Wie sieht es mit weiteren Applikationen in der Zukunft aus, welche Schritte sind da noch zu machen?
Dr. rer. nat. Norwin von Malm
Jetzt haben wir bisher nur über die Scheinwerferanwendung gesprochen. Aber das Thema heißt „Digitales Licht“ und nicht „der neue Scheinwerfer“. Denn wenn man mal miniaturisierte LED-Pixel direkt auf einen Treiber setzen und ansteuern kann, dann kann man mit dieser Technologie sehr viel mehr machen als einen Autoscheinwerfer. Ein mögliches Anwendungsfeld wäre beispielsweise Augmented-Reality-Brillen (AR-Brillen). Die brauchen einen Bildprojektor, der in der Brille eingebaut ist und virtuelle Daten ins Auge spiegelt, die sich dann mit dem tatsächlichen, realen Bild überlagern. Da werden heute große Helme gebaut, in denen Projektoren drin sind. Aber das wollen sich ja viele gar nicht aufsetzen. Wenn das hingegen zukünftig in eine normale, tragbare Brille eingebaut werden soll, dann muss das ein sehr, sehr kleines Mikrodisplay sein. Und das muss sehr energieeffizient sein, denn niemand will einen großen Akkupack mit sich rumschleppen. Das muss mit wenig Strom, also effizient, funktionieren. Und das ist genau das, was man durch diese Miniaturisierung des Digitalen Lichts in Zukunft erreichen könnte. Man kann die Pixel sehr klein und sehr effizient machen. Und dadurch, dass sie direkt mit dem Treiber verbunden sind, ergibt das Ganze einen extrem kleinen, kompakten Projektor, der solche Applikationen wie AR-Brillen, überhaupt erst möglich macht.

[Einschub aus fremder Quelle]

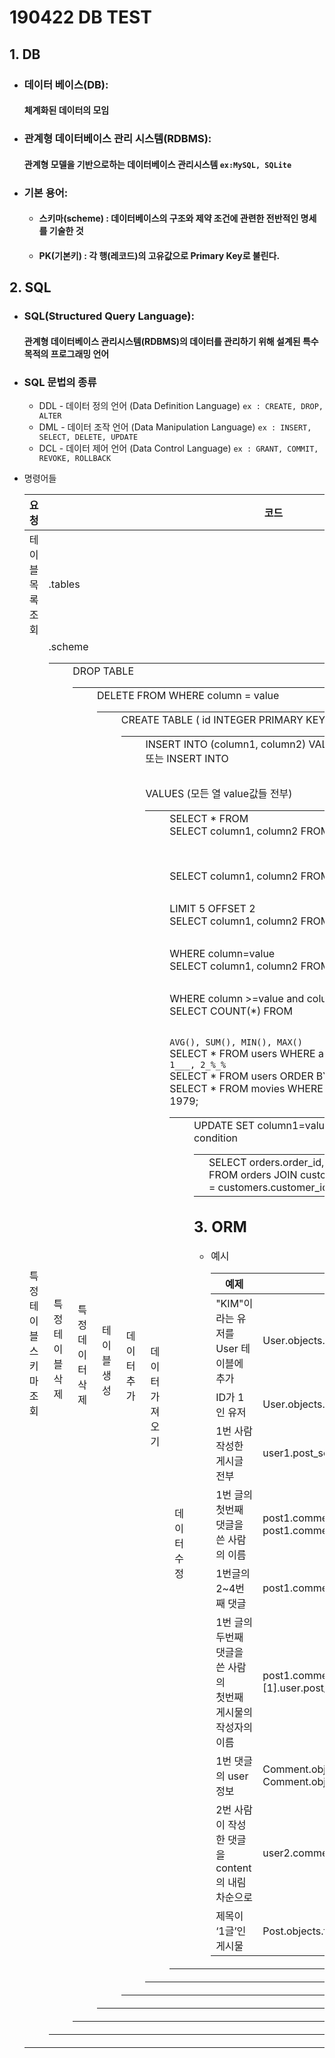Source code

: # 190422 DB TEST

## 1. DB

* ### 데이터 베이스(DB): 

  #### 체계화된 데이터의 모임 
  
* ### 관계형 데이터베이스 관리 시스템(RDBMS):

  #### 관계형 모델을 기반으로하는 데이터베이스 관리시스템 `ex:MySQL, SQLite`
  
* ### 기본 용어:

  * #### 스키마(scheme) : 데이터베이스의 구조와 제약 조건에 관련한 전반적인 명세를 기술한 것

  * #### PK(기본키) : 각 행(레코드)의 고유값으로 Primary Key로 불린다.

## 2. SQL

* ### SQL(Structured Query Language):

  #### 관계형 데이터베이스 관리시스템(RDBMS)의 데이터를 관리하기 위해 설계된 특수 목적의 프로그래밍 언어

* ### SQL 문법의 종류

  * DDL - 데이터 정의 언어 (Data Definition Language) `ex : CREATE, DROP, ALTER`
  * DML - 데이터 조작 언어 (Data Manipulation Language) `ex : INSERT, SELECT, DELETE, UPDATE`
  * DCL - 데이터 제어 언어 (Data Control Language) `ex : GRANT, COMMIT, REVOKE, ROLLBACK`

* 명령어들

  | 요청                    | 코드                                                         |
  | ----------------------- | ------------------------------------------------------------ |
  | 테이블 목록 조회        | .tables                                                      |
  | 특정 테이블 스키마 조회 | .scheme <table>                                              |
  | 특정 테이블 삭제        | DROP TABLE <table>                                           |
  | 특정 데이터 삭제        | DELETE FROM <table> WHERE column = value                     |
  | 테이블 생성             | CREATE TABLE <table> ( id INTEGER PRIMARY KEY, name TEXT, age INTEGER) |
  | 데이터 추가             | INSERT INTO <table> (column1, column2) VALUES (value1, value2)<br /> 또는 INSERT INTO <table> VALUES (모든 열 value값들 전부) |
  | 데이터 가져오기         | SELECT * FROM <table><br />SELECT column1, column2 FROM <table><br />SELECT column1, column2 FROM <table >LIMIT 5 OFFSET 2<br />SELECT column1, column2 FROM <table> WHERE column=value<br />SELECT column1, column2 FROM <table> WHERE column >=value and column=value<br />SELECT COUNT(*) FROM <table> `AVG(), SUM(), MIN(), MAX()`<br />SELECT * FROM users WHERE age LIKE ‘2%’; `%2, %2%, _2%, 1___, 2_%_%`<br />SELECT * FROM users ORDER BY age ASC LIMIT 10 `DESC`<br />SELECT * FROM movies WHERE year BETWEEN 1970 AND 1979; |
  | 데이터 수정             | UPDATE <table> SET column1=value1, column2=value2 WHERE condition |
  |                         | SELECT orders.order_id,  customers.customer_name FROM orders JOIN customers   ON orders.customer_id = customers.customer_id; |

## 3. ORM

* 예시

  | 예제                                                         | 코드                                                         |
  | ------------------------------------------------------------ | ------------------------------------------------------------ |
  | "KIM"이라는 유저를 User 테이블에 추가                        | User.objects.create(name="KIM")                              |
  | ID가 1인 유저                                                | User.objects.get(id=1)                                       |
  | 1번 사람 작성한 게시글 전부                                  | user1.post_set.all()                                         |
  | 1번 글의 첫번째 댓글을 쓴 사람의 이름                        | post1.comment_set.get(id=1).user.name<br />post1.comment_set.first().user.name |
  | 1번글의 2~4번째 댓글                                         | post1.commet_set.all()[1:4]                                  |
  | 1번 글의 두번째 댓글을 쓴 사람의<br/>첫번째 게시물의 작성자의 이름 | post1.commet_set.all()[1].user.post_set.all()[0].user.name   |
  | 1번 댓글의 user 정보                                         | Comment.objects.get(id=1).user<br />Comment.objects.values(‘user’).get(pk=1) |
  | 2번 사람이 작성한 댓글을<br/>content의 내림차순으로          | user2.comment_set.order_by(‘-content’)                       |
  | 제목이 ‘1글’인 게시물                                        | Post.objects.filter(title=‘1글’)                             |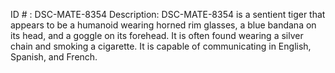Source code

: ID # : DSC-MATE-8354
Description: DSC-MATE-8354 is a sentient tiger that appears to be a humanoid wearing horned rim glasses, a blue bandana on its head, and a goggle on its forehead. It is often found wearing a silver chain and smoking a cigarette. It is capable of communicating in English, Spanish, and French.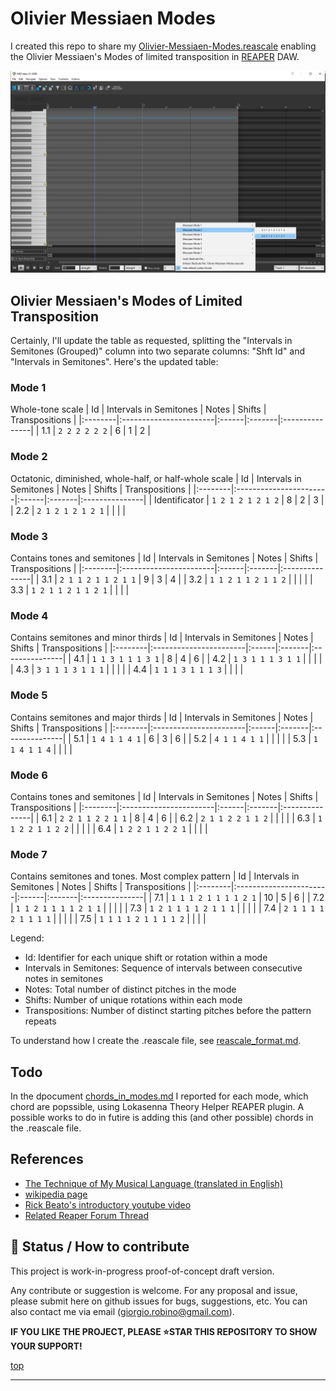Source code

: # Olivier Messiaen Modes

I created this repo to share my [Olivier-Messiaen-Modes.reascale](Olivier-Messiaen-Modes.reascale)
enabling the Olivier Messiaen's Modes of limited transposition in [REAPER](https://www.reaper.fm/) DAW.

![](img/screenshot.png)


## Olivier Messiaen's Modes of Limited Transposition

Certainly, I'll update the table as requested, splitting the "Intervals in Semitones (Grouped)" column into two separate columns: "Shft Id" and "Intervals in Semitones". Here's the updated table:

### Mode 1
Whole-tone scale
| Id | Intervals in Semitones | Notes | Shifts | Transpositions |
|:--------|:-----------------------|:------|:-------|:---------------|
| 1.1     | `2 2 2 2 2 2`          | 6     | 1      | 2              |

### Mode 2
Octatonic, diminished, whole-half, or half-whole scale
| Id | Intervals in Semitones | Notes | Shifts | Transpositions |
|:--------|:-----------------------|:------|:-------|:---------------|
| Identificator     | `1 2 1 2 1 2 1 2`      | 8     | 2      | 3              |  
| 2.2     | `2 1 2 1 2 1 2 1`      |       |        |                |

### Mode 3
Contains tones and semitones
| Id | Intervals in Semitones | Notes | Shifts | Transpositions |
|:--------|:-----------------------|:------|:-------|:---------------|
| 3.1     | `2 1 1 2 1 1 2 1 1`    | 9     | 3      | 4              | 
| 3.2     | `1 1 2 1 1 2 1 1 2`    |       |        |                |
| 3.3     | `1 2 1 1 2 1 1 2 1`    |       |        |                | 

### Mode 4
Contains semitones and minor thirds
| Id | Intervals in Semitones | Notes | Shifts | Transpositions |
|:--------|:-----------------------|:------|:-------|:---------------|
| 4.1     | `1 1 3 1 1 1 3 1`      | 8     | 4      | 6              | 
| 4.2     | `1 3 1 1 1 3 1 1`      |       |        |                | 
| 4.3     | `3 1 1 1 3 1 1 1`      |       |        |                |
| 4.4     | `1 1 1 3 1 1 1 3`      |       |        |                |

### Mode 5
Contains semitones and major thirds
| Id | Intervals in Semitones | Notes | Shifts | Transpositions |
|:--------|:-----------------------|:------|:-------|:---------------|
| 5.1     | `1 4 1 1 4 1`          | 6     | 3      | 6              | 
| 5.2     | `4 1 1 4 1 1`          |       |        |                | 
| 5.3     | `1 1 4 1 1 4`          |       |        |                | 

### Mode 6
 Contains tones and semitones
| Id | Intervals in Semitones | Notes | Shifts | Transpositions | 
|:--------|:-----------------------|:------|:-------|:---------------|
| 6.1     | `2 2 1 1 2 2 1 1`      | 8     | 4      | 6              |
| 6.2     | `2 1 1 2 2 1 1 2`      |       |        |                |
| 6.3     | `1 1 2 2 1 1 2 2`      |       |        |                |
| 6.4     | `1 2 2 1 1 2 2 1`      |       |        |                |

### Mode 7
Contains semitones and tones. Most complex pattern
| Id | Intervals in Semitones | Notes | Shifts | Transpositions |
|:--------|:-----------------------|:------|:-------|:---------------|
| 7.1     | `1 1 1 2 1 1 1 1 2 1`  | 10    | 5      | 6              |
| 7.2     | `1 1 2 1 1 1 1 2 1 1`  |       |        |                |
| 7.3     | `1 2 1 1 1 1 2 1 1 1`  |       |        |                |
| 7.4     | `2 1 1 1 1 2 1 1 1 1`  |       |        |                |
| 7.5     | `1 1 1 1 2 1 1 1 1 2`  |       |        |                |

Legend:
- Id: Identifier for each unique shift or rotation within a mode
- Intervals in Semitones: Sequence of intervals between consecutive notes in semitones
- Notes: Total number of distinct pitches in the mode
- Shifts: Number of unique rotations within each mode
- Transpositions: Number of distinct starting pitches before the pattern repeats

To understand how I create the .reascale file, see [reascale_format.md](reascale_format.md).

## Todo 
In the dpocument [chords_in_modes.md](chords_in_modes.md) I reported for each mode, which chord are popssible, using Lokasenna Theory Helper REAPER plugin. 
A possible works to do in futire is adding this (and other possible) chords in the .reascale file.

## References

- [The Technique of My Musical Language (translated in English)](https://monoskop.org/images/5/50/Messiaen_Olivier_The_Technique_of_My_Musical_Language.pdf)
- [wikipedia page](https://en.wikipedia.org/wiki/Mode_of_limited_transposition)
- [Rick Beato's introductory youtube video](https://www.youtube.com/watch?v=nCXxV7eDEPc)
- [Related Reaper Forum Thread](https://forum.cockos.com/showthread.php?p=2807156#post2807156)

## 🙏 Status / How to contribute

This project is work-in-progress proof-of-concept draft version.

Any contribute or suggestion is welcome.
For any proposal and issue, please submit here on github issues for bugs, suggestions, etc.
You can also contact me via email (giorgio.robino@gmail.com).

**IF YOU LIKE THE PROJECT, PLEASE ⭐️STAR THIS REPOSITORY TO SHOW YOUR SUPPORT!**


[top](/#)

---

Was ist denn aktuell die Schwierigkeit mit AR-Brillen? Sie sind sehr groß und schwer, wie so ein Helm auf dem Kopf. Und sie haben auch nicht so eine lange Leistung? Oder die Auflösung ist schlechter?
Dr. rer. nat. Norwin von Malm
Zur Auflösung gibt es verschiedene Möglichkeiten, wie man das technisch adressieren kann. Leider haben die alle irgendeinen bestimmten Nachteil: Es ist die Auflösung, die man hinbekommen muss, es ist die Energieeffizienz, die man schaffen muss. Und es ist die Langlebigkeit bei entsprechender Leuchtdichte. Denn wenn ich mit der Brille draußen im Sonnenschein unterwegs bin, dann will ich immer noch das virtuelle Bild sehen können. Das heißt, ich brauche eine hohe Leuchtdichte. Und wenn die Materialien diese Belastung einfach nicht aushalten, dann scheitert es daran.
Ist das mit der dünnen Leuchtstoffschicht eine Herausforderung, die auch für andere Anwendungen besteht? Oder ist das etwas Spezifisches für den Scheinwerfer?
Dr. rer. nat. Norwin von Malm
Diese Leuchtstoffschicht war spezifisch für die Scheinwerfer, denn wenn man dort eine digital vorgegebene Lichtverteilung haben will, muss man auch dafür sorgen, dass nur dort Licht rauskommt, wo man es haben will. Für Beleuchtungsanwendungen allgemeiner Art spielt das erstmal keine Rolle. Will man aber beispielsweise ein steuerbares Innenraumlicht für ein Auto, wäre das auch wieder relevant. Also immer da, wo man weiße Lichtverteilungen steuern will, braucht man diese dünne Leuchtstoffschicht.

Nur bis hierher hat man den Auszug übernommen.